It was a miserable weekend for football supporters on this island but what a television spectacle it was.

The schedules have been dominated by football for the last few weeks and have now been joined by Wimbledon, which is so craved by the BBC that at times it’s on both channels at once.

In fact, take out sport, the EU referendum and Glastonbury and there’s almost no room left for anything else.

It shows once again, however, that despite the rise of social media, youtube, streaming services and catch-up TV, that terrestrial television is still king.

Almost all of the key moments in the EU referendum campaign were on television.

One key moment was in a Sky News interview when Faisal Islam taunted David Cameron about the Remain side’s claims.

“What comes first - World War Three or the global Brexit recession?”

The audience erupted into laughter and applause.

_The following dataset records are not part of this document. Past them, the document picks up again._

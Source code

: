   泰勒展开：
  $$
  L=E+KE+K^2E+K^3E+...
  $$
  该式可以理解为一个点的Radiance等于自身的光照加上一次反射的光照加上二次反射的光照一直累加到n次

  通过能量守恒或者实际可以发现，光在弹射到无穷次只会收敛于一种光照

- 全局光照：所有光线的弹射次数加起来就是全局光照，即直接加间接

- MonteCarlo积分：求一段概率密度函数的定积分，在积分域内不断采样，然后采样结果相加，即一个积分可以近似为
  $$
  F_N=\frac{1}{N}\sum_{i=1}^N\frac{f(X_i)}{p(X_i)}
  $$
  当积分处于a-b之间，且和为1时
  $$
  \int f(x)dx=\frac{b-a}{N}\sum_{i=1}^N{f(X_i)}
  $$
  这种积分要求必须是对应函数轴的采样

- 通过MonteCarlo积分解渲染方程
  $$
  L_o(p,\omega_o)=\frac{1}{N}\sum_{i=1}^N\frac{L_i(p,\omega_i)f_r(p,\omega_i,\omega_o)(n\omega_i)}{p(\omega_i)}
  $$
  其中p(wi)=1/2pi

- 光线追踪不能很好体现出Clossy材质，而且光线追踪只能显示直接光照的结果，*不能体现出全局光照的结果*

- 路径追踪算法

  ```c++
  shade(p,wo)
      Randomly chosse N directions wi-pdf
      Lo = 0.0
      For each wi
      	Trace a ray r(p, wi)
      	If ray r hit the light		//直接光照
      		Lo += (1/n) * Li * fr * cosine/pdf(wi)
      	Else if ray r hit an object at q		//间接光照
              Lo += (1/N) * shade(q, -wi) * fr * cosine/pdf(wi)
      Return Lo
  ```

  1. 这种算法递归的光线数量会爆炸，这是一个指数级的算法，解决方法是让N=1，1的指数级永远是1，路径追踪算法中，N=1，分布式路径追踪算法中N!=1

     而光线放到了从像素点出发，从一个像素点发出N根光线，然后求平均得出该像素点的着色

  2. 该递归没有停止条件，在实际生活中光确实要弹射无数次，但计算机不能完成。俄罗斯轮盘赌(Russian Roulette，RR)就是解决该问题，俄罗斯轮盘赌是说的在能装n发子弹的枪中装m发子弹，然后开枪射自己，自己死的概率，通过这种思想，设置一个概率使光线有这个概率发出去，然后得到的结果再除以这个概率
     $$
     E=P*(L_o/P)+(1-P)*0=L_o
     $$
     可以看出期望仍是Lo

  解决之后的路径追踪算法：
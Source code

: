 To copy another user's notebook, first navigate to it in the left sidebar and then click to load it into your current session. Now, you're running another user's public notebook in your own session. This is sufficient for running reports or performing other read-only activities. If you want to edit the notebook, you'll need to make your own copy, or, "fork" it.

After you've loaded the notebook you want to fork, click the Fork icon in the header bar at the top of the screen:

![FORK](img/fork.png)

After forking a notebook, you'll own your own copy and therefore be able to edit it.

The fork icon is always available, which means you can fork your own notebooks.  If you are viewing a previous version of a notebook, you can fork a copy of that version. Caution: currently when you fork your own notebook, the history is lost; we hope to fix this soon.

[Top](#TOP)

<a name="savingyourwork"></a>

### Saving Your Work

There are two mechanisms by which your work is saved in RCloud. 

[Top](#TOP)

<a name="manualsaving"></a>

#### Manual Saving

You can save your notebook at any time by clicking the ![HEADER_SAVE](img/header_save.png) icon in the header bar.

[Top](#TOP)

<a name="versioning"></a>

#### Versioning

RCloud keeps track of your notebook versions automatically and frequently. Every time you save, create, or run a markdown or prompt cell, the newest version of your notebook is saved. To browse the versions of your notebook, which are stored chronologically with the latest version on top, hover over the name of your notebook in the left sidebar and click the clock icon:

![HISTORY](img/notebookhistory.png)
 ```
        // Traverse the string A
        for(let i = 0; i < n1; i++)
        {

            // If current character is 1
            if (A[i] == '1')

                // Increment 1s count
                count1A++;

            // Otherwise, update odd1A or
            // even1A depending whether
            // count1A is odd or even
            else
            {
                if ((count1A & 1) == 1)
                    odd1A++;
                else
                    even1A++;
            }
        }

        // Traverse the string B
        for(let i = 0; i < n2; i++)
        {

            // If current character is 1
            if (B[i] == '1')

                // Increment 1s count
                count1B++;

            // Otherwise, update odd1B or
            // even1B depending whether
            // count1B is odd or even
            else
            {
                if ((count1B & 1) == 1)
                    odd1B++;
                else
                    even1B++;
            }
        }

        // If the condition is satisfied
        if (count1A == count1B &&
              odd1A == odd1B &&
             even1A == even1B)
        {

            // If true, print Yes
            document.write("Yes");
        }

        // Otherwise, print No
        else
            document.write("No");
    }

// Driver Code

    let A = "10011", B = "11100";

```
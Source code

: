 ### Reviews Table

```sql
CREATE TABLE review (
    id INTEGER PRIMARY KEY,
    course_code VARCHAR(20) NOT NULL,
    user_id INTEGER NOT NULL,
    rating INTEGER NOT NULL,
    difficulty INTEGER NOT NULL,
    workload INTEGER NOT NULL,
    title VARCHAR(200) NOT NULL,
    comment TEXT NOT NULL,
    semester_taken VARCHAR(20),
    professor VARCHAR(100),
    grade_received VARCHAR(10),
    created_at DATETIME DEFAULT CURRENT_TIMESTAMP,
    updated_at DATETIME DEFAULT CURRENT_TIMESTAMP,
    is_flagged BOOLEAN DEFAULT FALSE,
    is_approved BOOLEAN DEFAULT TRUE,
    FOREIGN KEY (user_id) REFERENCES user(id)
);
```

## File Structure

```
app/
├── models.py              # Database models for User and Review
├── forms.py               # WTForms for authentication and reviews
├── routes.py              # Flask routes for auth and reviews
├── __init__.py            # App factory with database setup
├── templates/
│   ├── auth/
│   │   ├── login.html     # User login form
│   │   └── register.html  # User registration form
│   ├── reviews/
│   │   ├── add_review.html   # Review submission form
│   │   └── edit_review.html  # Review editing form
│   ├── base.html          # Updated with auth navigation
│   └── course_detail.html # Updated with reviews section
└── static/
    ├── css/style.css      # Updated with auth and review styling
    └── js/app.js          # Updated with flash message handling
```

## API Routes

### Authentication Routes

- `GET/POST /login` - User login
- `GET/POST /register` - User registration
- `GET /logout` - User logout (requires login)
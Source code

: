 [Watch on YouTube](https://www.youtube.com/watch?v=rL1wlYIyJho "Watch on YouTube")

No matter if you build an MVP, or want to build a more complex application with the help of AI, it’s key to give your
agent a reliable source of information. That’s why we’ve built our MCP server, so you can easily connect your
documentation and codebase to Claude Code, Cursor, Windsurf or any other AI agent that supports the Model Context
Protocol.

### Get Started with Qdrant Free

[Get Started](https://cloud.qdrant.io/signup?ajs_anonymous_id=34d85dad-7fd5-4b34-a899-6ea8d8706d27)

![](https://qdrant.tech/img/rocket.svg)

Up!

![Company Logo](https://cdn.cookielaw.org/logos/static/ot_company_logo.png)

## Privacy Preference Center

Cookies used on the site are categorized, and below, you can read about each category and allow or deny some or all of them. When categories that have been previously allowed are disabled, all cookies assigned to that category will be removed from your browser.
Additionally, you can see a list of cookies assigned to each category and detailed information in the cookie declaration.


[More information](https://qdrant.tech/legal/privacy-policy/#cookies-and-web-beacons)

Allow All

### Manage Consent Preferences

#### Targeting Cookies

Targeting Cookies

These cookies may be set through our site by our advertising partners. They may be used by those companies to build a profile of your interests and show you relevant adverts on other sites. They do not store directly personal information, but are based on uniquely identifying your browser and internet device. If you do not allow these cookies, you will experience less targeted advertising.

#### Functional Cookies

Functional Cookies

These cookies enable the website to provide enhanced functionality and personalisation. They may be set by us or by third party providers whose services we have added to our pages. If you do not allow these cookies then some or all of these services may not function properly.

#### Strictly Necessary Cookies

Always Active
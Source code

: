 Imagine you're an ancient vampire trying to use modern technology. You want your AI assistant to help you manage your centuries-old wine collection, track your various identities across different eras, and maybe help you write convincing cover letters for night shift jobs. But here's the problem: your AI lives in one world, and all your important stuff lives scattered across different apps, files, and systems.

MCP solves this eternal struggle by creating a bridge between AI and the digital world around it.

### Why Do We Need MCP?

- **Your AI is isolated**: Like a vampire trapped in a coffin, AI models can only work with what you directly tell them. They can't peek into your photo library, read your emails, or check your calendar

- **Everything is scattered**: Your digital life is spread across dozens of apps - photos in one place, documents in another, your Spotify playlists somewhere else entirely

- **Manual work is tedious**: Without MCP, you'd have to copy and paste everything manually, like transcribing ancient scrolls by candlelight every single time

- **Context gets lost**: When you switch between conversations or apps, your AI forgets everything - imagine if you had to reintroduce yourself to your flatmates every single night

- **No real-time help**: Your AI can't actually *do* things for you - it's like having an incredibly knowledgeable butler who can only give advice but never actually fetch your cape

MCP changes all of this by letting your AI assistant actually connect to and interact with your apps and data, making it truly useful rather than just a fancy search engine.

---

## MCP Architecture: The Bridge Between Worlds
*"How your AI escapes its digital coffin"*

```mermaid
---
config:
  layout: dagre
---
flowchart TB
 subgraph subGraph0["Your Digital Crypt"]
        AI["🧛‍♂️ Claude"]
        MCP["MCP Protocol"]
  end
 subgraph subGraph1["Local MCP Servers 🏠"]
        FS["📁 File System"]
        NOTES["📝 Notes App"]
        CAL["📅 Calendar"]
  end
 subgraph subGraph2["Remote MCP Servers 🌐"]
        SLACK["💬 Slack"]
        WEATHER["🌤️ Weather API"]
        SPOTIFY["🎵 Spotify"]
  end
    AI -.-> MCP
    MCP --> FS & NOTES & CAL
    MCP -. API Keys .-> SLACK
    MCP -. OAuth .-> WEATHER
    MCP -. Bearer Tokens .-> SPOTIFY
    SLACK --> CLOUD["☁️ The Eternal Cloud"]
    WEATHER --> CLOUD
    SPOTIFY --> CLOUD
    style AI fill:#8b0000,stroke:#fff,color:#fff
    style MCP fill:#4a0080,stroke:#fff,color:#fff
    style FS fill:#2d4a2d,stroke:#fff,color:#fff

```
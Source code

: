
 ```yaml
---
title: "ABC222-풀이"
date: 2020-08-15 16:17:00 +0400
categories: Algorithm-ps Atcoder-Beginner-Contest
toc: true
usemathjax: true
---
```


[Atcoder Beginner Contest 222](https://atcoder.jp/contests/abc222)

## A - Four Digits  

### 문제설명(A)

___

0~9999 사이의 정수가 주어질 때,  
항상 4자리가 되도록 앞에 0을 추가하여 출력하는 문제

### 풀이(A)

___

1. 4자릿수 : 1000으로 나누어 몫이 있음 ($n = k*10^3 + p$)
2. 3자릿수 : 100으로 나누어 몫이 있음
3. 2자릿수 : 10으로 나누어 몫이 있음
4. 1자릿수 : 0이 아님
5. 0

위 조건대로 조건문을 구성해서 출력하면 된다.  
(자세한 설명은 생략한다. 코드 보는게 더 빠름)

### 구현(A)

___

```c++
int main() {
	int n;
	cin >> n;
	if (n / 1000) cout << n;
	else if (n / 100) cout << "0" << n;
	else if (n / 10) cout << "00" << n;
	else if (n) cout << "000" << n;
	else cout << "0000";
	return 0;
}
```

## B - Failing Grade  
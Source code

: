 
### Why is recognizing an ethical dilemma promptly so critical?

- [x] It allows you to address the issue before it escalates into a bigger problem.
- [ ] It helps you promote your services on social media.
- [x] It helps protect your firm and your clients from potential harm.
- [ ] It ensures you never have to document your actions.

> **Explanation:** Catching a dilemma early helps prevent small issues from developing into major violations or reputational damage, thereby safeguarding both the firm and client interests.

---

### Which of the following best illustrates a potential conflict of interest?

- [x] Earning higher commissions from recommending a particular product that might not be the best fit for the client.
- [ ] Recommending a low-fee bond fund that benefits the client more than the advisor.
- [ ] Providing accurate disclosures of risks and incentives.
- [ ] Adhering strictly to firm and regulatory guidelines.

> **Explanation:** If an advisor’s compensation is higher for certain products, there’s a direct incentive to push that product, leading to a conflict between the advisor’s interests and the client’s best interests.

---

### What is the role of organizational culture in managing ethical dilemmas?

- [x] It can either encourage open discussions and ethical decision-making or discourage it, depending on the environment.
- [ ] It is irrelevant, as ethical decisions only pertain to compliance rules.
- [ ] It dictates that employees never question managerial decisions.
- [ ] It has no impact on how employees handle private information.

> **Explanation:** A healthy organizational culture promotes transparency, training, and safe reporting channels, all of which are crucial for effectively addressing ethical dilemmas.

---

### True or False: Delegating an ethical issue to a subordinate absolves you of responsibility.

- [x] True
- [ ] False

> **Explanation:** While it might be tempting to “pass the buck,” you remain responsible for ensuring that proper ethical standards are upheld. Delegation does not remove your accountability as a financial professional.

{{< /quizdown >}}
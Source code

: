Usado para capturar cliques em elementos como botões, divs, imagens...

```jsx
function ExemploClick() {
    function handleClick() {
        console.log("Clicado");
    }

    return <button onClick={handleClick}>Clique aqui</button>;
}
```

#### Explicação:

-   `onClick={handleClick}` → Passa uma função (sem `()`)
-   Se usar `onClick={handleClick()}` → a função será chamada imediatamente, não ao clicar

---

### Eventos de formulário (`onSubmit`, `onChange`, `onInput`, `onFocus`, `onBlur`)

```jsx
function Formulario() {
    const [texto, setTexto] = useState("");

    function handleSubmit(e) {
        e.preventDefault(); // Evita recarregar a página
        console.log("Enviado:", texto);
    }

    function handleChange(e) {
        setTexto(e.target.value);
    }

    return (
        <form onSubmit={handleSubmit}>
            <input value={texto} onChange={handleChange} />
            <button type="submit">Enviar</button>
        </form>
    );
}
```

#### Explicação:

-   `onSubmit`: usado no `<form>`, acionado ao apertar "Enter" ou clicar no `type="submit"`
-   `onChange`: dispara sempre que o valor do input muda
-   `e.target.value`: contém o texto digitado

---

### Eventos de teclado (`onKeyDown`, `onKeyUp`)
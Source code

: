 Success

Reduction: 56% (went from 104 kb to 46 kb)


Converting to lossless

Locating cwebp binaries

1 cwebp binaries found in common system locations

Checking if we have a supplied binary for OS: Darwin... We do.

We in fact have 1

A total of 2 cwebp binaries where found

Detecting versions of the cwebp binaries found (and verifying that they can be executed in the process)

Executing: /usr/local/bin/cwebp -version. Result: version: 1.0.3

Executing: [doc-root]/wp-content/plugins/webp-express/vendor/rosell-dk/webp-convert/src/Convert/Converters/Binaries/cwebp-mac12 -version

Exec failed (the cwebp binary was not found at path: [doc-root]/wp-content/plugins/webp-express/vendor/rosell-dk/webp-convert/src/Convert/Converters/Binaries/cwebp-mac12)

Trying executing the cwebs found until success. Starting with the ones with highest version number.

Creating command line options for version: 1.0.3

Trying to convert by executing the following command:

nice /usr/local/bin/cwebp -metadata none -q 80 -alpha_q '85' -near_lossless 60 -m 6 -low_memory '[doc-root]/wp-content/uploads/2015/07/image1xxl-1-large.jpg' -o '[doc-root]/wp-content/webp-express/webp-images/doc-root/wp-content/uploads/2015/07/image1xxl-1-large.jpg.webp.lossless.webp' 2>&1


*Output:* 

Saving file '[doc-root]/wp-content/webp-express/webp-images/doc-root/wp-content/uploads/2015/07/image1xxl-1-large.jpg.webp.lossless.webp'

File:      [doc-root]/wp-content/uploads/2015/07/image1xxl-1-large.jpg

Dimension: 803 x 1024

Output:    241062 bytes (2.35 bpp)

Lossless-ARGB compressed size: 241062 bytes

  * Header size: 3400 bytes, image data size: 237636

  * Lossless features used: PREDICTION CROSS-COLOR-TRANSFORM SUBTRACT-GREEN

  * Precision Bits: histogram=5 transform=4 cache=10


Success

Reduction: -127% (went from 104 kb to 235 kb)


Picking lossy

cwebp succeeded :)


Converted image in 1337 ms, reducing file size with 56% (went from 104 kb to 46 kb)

Cameron accused him of being “glib” but the prime minister must have realised that when your arguments are being ridiculed three weeks before the most important vote of your career you are in trouble.

The most memorable moment of the Euros so far was the Iceland team celebration with their supporters after their incredible defeat of England.

Everyone loves the romantic tale of a country with a population the size of Belfast beating England, but then they threw in the best football supporters’ display since the Poznan.

It’s being called the ‘Viking haka’ and involves some rhythmic clapping and shouting.

I know that doesn’t sound too unusual but check it out on youtube for the full effect.

We may think that we are unique, sophisticated individuals but we have a deep need for group behaviour and like nothing better than getting together to shout and move in unison.

Your kids will be doing it in the street over the summer - that’s the power of television.